Ma la coincidenza non è totale. Anzi. Uno dei più grandi esperti delle dinamiche interne Nintendo, noto come EAD Ninja, ha sintetizzato la questione definendo i due team "Banana" e "Fungo". Perché la probabilità più alta è proprio questa, e cioè che siano nati due nuclei creativi nel post Super Mario Odyssey. Uno al lavoro su Bananza, e uno sul nuovo Super Mario 3D.
Sono tanti gli eminenti creativi di EPD 8 assenti dai crediti di Donkey Kong Bananza (o con ruoli marginali). Suzuki relativamente all'ambito sonoro, Rikuto Yoshida a quello visivo (è stato l'art director di Super Mario Odyssey). Hayakawa e Sugawara nel campo della programmazione. Soprattutto, Futoshi Shirai e Shinya Hiratake sul piano del level design: proprio uno di questi due sarà, quasi certamente, il direttore del prossimo Super Mario.

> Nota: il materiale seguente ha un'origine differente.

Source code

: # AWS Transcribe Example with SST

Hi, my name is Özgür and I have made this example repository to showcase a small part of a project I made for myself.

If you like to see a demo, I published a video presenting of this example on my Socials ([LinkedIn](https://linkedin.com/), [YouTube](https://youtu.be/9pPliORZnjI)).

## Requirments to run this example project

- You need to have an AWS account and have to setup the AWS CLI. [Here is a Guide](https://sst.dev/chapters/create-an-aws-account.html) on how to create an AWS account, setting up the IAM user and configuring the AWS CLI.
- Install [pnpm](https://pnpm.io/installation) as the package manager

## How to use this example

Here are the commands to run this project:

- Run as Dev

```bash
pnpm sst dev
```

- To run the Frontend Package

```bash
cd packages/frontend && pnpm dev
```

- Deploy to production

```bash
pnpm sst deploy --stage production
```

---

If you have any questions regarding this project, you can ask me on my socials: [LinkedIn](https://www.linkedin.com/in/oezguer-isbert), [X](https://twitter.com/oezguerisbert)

Dallo staff di Donkey Kong Bananza è incredibilmente assente anche l'uomo che lo ha voluto, lo stesso uomo che, nel 2017, sognava di salire sul palco dei The Game Awards al posto di Eiji Aonuma. Parliamo di Yoshiaki Koizumi, stella polare dell'intera divisione Nintendo di Tokyo, le cui tracce appaiono e scompaiono assieme a quelle dell'idraulico.
Questo non significa che Super Mario sia stato sviluppato a vele spiegate parallelamente a Donkey Kong Bananza: significa, tuttavia, che non verrà iniziato adesso. Non aspettatevelo quindi per il 2025, ma nemmeno per il 2029. Se Bananza è stato un bellissimo seguito (spirituale) di Super Mario Odyssey, il prossimo Super Mario dovrà innalzarsi ancora oltre.
Ci attendiamo un'opera dalle ambizioni tracotanti.